Provided material →
*** Begin section ***
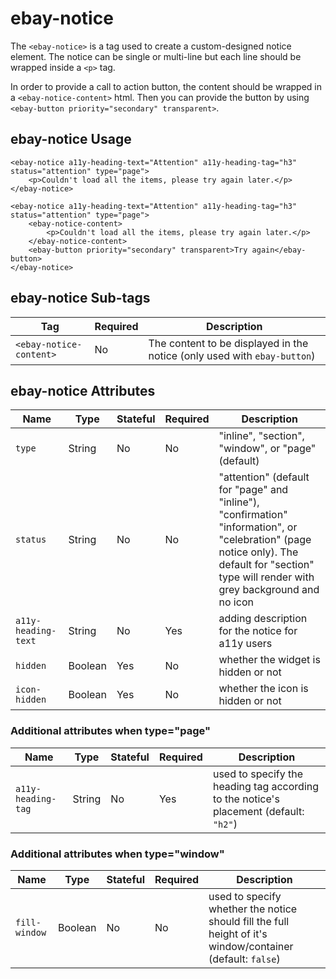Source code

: # ebay-notice

The `<ebay-notice>` is a tag used to create a custom-designed notice element. The notice can be single or multi-line but each line should be wrapped inside a `<p>` tag.

In order to provide a call to action button, the content should be wrapped in a `<ebay-notice-content>` html. Then you can provide the button by using `<ebay-button priority="secondary" transparent>`.

## ebay-notice Usage

```marko
<ebay-notice a11y-heading-text="Attention" a11y-heading-tag="h3" status="attention" type="page">
    <p>Couldn't load all the items, please try again later.</p>
</ebay-notice>
```

```marko
<ebay-notice a11y-heading-text="Attention" a11y-heading-tag="h3" status="attention" type="page">
    <ebay-notice-content>
        <p>Couldn't load all the items, please try again later.</p>
    </ebay-notice-content>
    <ebay-button priority="secondary" transparent>Try again</ebay-button>
</ebay-notice>
```

## ebay-notice Sub-tags

Tag | Required | Description
--- | --- | ---
`<ebay-notice-content>` | No | The content to be displayed in the notice (only used with `ebay-button`)

## ebay-notice Attributes

Name | Type | Stateful | Required | Description
--- | --- | --- | --- | ---
`type` | String | No | No | "inline", "section", "window", or "page" (default)
`status`  | String | No | No | "attention" (default for "page" and "inline"), "confirmation" "information", or "celebration" (page notice only).  The default for "section" type will render with grey background and no icon
`a11y-heading-text` | String | No | Yes | adding description for the notice for a11y users
`hidden` | Boolean | Yes | No | whether the widget is hidden or not
`icon-hidden` | Boolean | Yes | No | whether the icon is hidden or not

### Additional attributes when type="page"

Name | Type | Stateful | Required | Description
--- | --- | --- | --- | ---
`a11y-heading-tag` | String | No | Yes | used to specify the heading tag according to the notice's placement (default: `"h2"`)

### Additional attributes when type="window"

Name | Type | Stateful | Required | Description
--- | --- | --- | --- | ---
`fill-window` | Boolean | No | No | used to specify whether the notice should fill the full height of it's window/container (default: `false`)
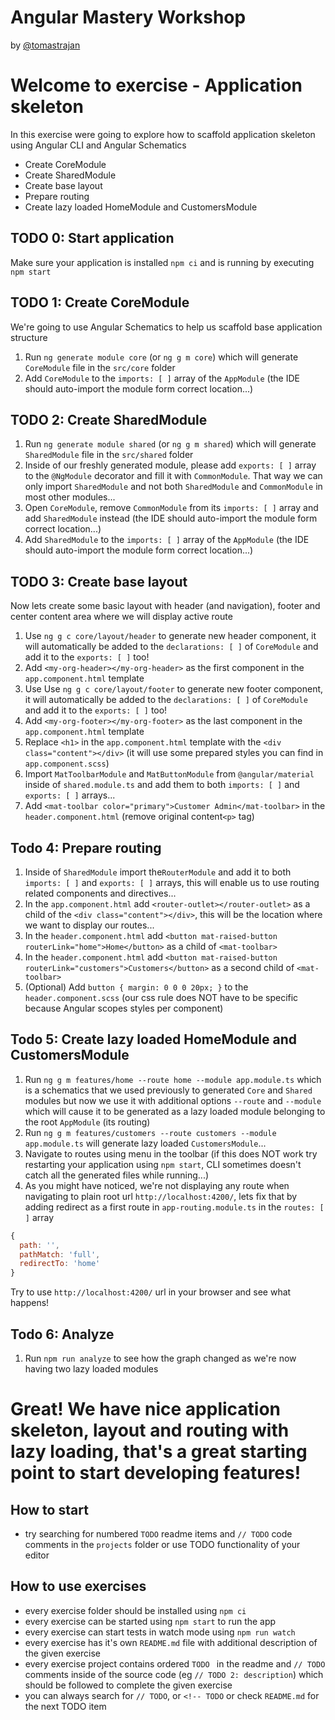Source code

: # Angular Mastery Workshop

by [@tomastrajan](https://twitter.com/tomastrajan)

# Welcome to exercise - Application skeleton

In this exercise were going to explore how to scaffold application skeleton using Angular CLI and Angular Schematics

- Create CoreModule
- Create SharedModule
- Create base layout
- Prepare routing
- Create lazy loaded HomeModule and CustomersModule

## TODO 0: Start application
Make sure your application is installed `npm ci` and is running by executing `npm start`

## TODO 1: Create CoreModule
We're going to use Angular Schematics to help us scaffold base application structure

1. Run `ng generate module core` (or `ng g m core`) which will generate `CoreModule` file in the `src/core` folder
2. Add `CoreModule` to the `imports: [ ]` array of the `AppModule` (the IDE should auto-import the module form correct location...)

## TODO 2: Create SharedModule
1. Run `ng generate module shared` (or `ng g m shared`) which will generate `SharedModule` file in the `src/shared` folder
2. Inside of our freshly generated module, please add `exports: [ ]` array to the `@NgModule` decorator and fill it with `CommonModule`. That way we can only import `SharedModule` and not both `SharedModule` and `CommonModule` in most other modules...
3. Open `CoreModule`, remove `CommonModule` from its `imports: [ ]` array and add `SharedModule` instead (the IDE should auto-import the module form correct location...)
4. Add `SharedModule` to the `imports: [ ]` array of the `AppModule` (the IDE should auto-import the module form correct location...)

## TODO 3: Create base layout
Now lets create some basic layout with header (and navigation), footer and center content area where we will display active route

1. Use `ng g c core/layout/header` to generate new header component, it will automatically be added to the `declarations: [ ]` of `CoreModule` and add it to the `exports: [ ]` too! 
2. Add `<my-org-header></my-org-header>` as the first component in the `app.component.html` template
3. Use Use `ng g c core/layout/footer` to generate new footer component, it will automatically be added to the `declarations: [ ]` of `CoreModule` and add it to the `exports: [ ]` too!
4. Add `<my-org-footer></my-org-footer>` as the last component in the `app.component.html` template 
5. Replace `<h1>` in the `app.component.html` template with the `<div class="content"></div>` (it will use some prepared styles you can find in `app.component.scss`)
6. Import `MatToolbarModule` and `MatButtonModule` from `@angular/material` inside of `shared.module.ts` and add them to both `imports: [ ]` and `exports: [ ]` arrays...
7. Add `<mat-toolbar color="primary">Customer Admin</mat-toolbar>` in the `header.component.html` (remove original content`<p>` tag) 

## Todo 4: Prepare routing

1. Inside of `SharedModule` import the`RouterModule` and add it to both `imports: [ ]` and `exports: [ ]` arrays, this will enable us to use routing related components and directives...
2. In the `app.component.html` add `<router-outlet></router-outlet>` as a child of the `<div class="content"></div>`, this will be the location where we want to display our routes...
3. In the `header.component.html` add `<button mat-raised-button routerLink="home">Home</button>` as a child of `<mat-toolbar>`
4. In the `header.component.html` add `<button mat-raised-button routerLink="customers">Customers</button>` as a second child of `<mat-toolbar>`
5. (Optional) Add `button { margin: 0 0 0 20px; }` to the `header.component.scss` (our css rule does NOT have to be specific because Angular scopes styles per component)

## Todo 5: Create lazy loaded HomeModule and CustomersModule
1. Run `ng g m features/home --route home --module app.module.ts` which is a schematics that we used previously to generated `Core` and `Shared` modules but now we use it with additional options `--route` and `--module` which will cause it to be generated as a lazy loaded module belonging to the root `AppModule` (its routing)
2. Run `ng g m features/customers --route customers --module app.module.ts` will generate lazy loaded `CustomersModule`...
3. Navigate to routes using menu in the toolbar (if this does NOT work try restarting your application using `npm start`, CLI sometimes doesn't catch all the generated files while running...)
4. As you might have noticed, we're not displaying any route when navigating to plain root url `http://localhost:4200/`, lets fix that by adding redirect as a first route in `app-routing.module.ts` in the `routes: [ ]` array

```javascript
{
  path: '',
  pathMatch: 'full',
  redirectTo: 'home'
}

```

Try to use `http://localhost:4200/` url in your browser and see what happens!


## Todo 6: Analyze
1. Run `npm run analyze` to see how the graph changed as we're now having two lazy loaded modules

# Great! We have nice application skeleton, layout and routing with lazy loading, that's a great starting point to start developing features!

## How to start

- try searching for numbered `TODO` readme items and `// TODO` code comments in the `projects` folder or use TODO functionality of your editor 

## How to use exercises

- every exercise folder should be installed using `npm ci`
- every exercise can be started using `npm start` to run the app
- every exercise can start tests in watch mode using `npm run watch`
- every exercise has it's own `README.md` file with additional description of the given exercise
- every exercise project contains ordered `TODO ` in the readme and `// TODO` comments inside of the source code (eg `// TODO 2: description`) which should be followed to complete the given exercise
- you can always search for `// TODO`, or `<!-- TODO` or check `README.md` for the next TODO item
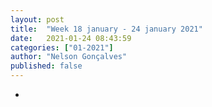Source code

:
 ```yaml
---
layout: post
title:  "Week 18 january - 24 january 2021"
date:   2021-01-24 08:43:59
categories: ["01-2021"]
author: "Nelson Gonçalves"
published: false
---
```


*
*** End section ***
Activity →
Would you please output each record exactly, leaving the images out?

Problem solution →
Source code

: # ebay-notice

The `<ebay-notice>` is a tag used to create a custom-designed notice element. The notice can be single or multi-line but each line should be wrapped inside a `<p>` tag.

In order to provide a call to action button, the content should be wrapped in a `<ebay-notice-content>` html. Then you can provide the button by using `<ebay-button priority="secondary" transparent>`.

## ebay-notice Usage

```marko
<ebay-notice a11y-heading-text="Attention" a11y-heading-tag="h3" status="attention" type="page">
    <p>Couldn't load all the items, please try again later.</p>
</ebay-notice>
```

```marko
<ebay-notice a11y-heading-text="Attention" a11y-heading-tag="h3" status="attention" type="page">
    <ebay-notice-content>
        <p>Couldn't load all the items, please try again later.</p>
    </ebay-notice-content>
    <ebay-button priority="secondary" transparent>Try again</ebay-button>
</ebay-notice>
```

## ebay-notice Sub-tags

Tag | Required | Description
--- | --- | ---
`<ebay-notice-content>` | No | The content to be displayed in the notice (only used with `ebay-button`)

## ebay-notice Attributes

Name | Type | Stateful | Required | Description
--- | --- | --- | --- | ---
`type` | String | No | No | "inline", "section", "window", or "page" (default)
`status`  | String | No | No | "attention" (default for "page" and "inline"), "confirmation" "information", or "celebration" (page notice only).  The default for "section" type will render with grey background and no icon
`a11y-heading-text` | String | No | Yes | adding description for the notice for a11y users
`hidden` | Boolean | Yes | No | whether the widget is hidden or not
`icon-hidden` | Boolean | Yes | No | whether the icon is hidden or not

### Additional attributes when type="page"

Name | Type | Stateful | Required | Description
--- | --- | --- | --- | ---
`a11y-heading-tag` | String | No | Yes | used to specify the heading tag according to the notice's placement (default: `"h2"`)

### Additional attributes when type="window"

Name | Type | Stateful | Required | Description
--- | --- | --- | --- | ---
`fill-window` | Boolean | No | No | used to specify whether the notice should fill the full height of it's window/container (default: `false`)
Source code

: # Angular Mastery Workshop

by [@tomastrajan](https://twitter.com/tomastrajan)

# Welcome to exercise - Application skeleton

In this exercise were going to explore how to scaffold application skeleton using Angular CLI and Angular Schematics

- Create CoreModule
- Create SharedModule
- Create base layout
- Prepare routing
- Create lazy loaded HomeModule and CustomersModule

## TODO 0: Start application
Make sure your application is installed `npm ci` and is running by executing `npm start`

## TODO 1: Create CoreModule
We're going to use Angular Schematics to help us scaffold base application structure

1. Run `ng generate module core` (or `ng g m core`) which will generate `CoreModule` file in the `src/core` folder
2. Add `CoreModule` to the `imports: [ ]` array of the `AppModule` (the IDE should auto-import the module form correct location...)

## TODO 2: Create SharedModule
1. Run `ng generate module shared` (or `ng g m shared`) which will generate `SharedModule` file in the `src/shared` folder
2. Inside of our freshly generated module, please add `exports: [ ]` array to the `@NgModule` decorator and fill it with `CommonModule`. That way we can only import `SharedModule` and not both `SharedModule` and `CommonModule` in most other modules...
3. Open `CoreModule`, remove `CommonModule` from its `imports: [ ]` array and add `SharedModule` instead (the IDE should auto-import the module form correct location...)
4. Add `SharedModule` to the `imports: [ ]` array of the `AppModule` (the IDE should auto-import the module form correct location...)

## TODO 3: Create base layout
Now lets create some basic layout with header (and navigation), footer and center content area where we will display active route

1. Use `ng g c core/layout/header` to generate new header component, it will automatically be added to the `declarations: [ ]` of `CoreModule` and add it to the `exports: [ ]` too! 
2. Add `<my-org-header></my-org-header>` as the first component in the `app.component.html` template
3. Use Use `ng g c core/layout/footer` to generate new footer component, it will automatically be added to the `declarations: [ ]` of `CoreModule` and add it to the `exports: [ ]` too!
4. Add `<my-org-footer></my-org-footer>` as the last component in the `app.component.html` template 
5. Replace `<h1>` in the `app.component.html` template with the `<div class="content"></div>` (it will use some prepared styles you can find in `app.component.scss`)
6. Import `MatToolbarModule` and `MatButtonModule` from `@angular/material` inside of `shared.module.ts` and add them to both `imports: [ ]` and `exports: [ ]` arrays...
7. Add `<mat-toolbar color="primary">Customer Admin</mat-toolbar>` in the `header.component.html` (remove original content`<p>` tag) 

## Todo 4: Prepare routing

1. Inside of `SharedModule` import the`RouterModule` and add it to both `imports: [ ]` and `exports: [ ]` arrays, this will enable us to use routing related components and directives...
2. In the `app.component.html` add `<router-outlet></router-outlet>` as a child of the `<div class="content"></div>`, this will be the location where we want to display our routes...
3. In the `header.component.html` add `<button mat-raised-button routerLink="home">Home</button>` as a child of `<mat-toolbar>`
4. In the `header.component.html` add `<button mat-raised-button routerLink="customers">Customers</button>` as a second child of `<mat-toolbar>`
5. (Optional) Add `button { margin: 0 0 0 20px; }` to the `header.component.scss` (our css rule does NOT have to be specific because Angular scopes styles per component)

## Todo 5: Create lazy loaded HomeModule and CustomersModule
1. Run `ng g m features/home --route home --module app.module.ts` which is a schematics that we used previously to generated `Core` and `Shared` modules but now we use it with additional options `--route` and `--module` which will cause it to be generated as a lazy loaded module belonging to the root `AppModule` (its routing)
2. Run `ng g m features/customers --route customers --module app.module.ts` will generate lazy loaded `CustomersModule`...
3. Navigate to routes using menu in the toolbar (if this does NOT work try restarting your application using `npm start`, CLI sometimes doesn't catch all the generated files while running...)
4. As you might have noticed, we're not displaying any route when navigating to plain root url `http://localhost:4200/`, lets fix that by adding redirect as a first route in `app-routing.module.ts` in the `routes: [ ]` array

```javascript
{
  path: '',
  pathMatch: 'full',
  redirectTo: 'home'
}

```

Try to use `http://localhost:4200/` url in your browser and see what happens!


## Todo 6: Analyze
1. Run `npm run analyze` to see how the graph changed as we're now having two lazy loaded modules

# Great! We have nice application skeleton, layout and routing with lazy loading, that's a great starting point to start developing features!

## How to start

- try searching for numbered `TODO` readme items and `// TODO` code comments in the `projects` folder or use TODO functionality of your editor 

## How to use exercises

- every exercise folder should be installed using `npm ci`
- every exercise can be started using `npm start` to run the app
- every exercise can start tests in watch mode using `npm run watch`
- every exercise has it's own `README.md` file with additional description of the given exercise
- every exercise project contains ordered `TODO ` in the readme and `// TODO` comments inside of the source code (eg `// TODO 2: description`) which should be followed to complete the given exercise
- you can always search for `// TODO`, or `<!-- TODO` or check `README.md` for the next TODO item
Source code

:
 ```yaml
---
layout: post
title:  "Week 18 january - 24 january 2021"
date:   2021-01-24 08:43:59
categories: ["01-2021"]
author: "Nelson Gonçalves"
published: false
---
```


*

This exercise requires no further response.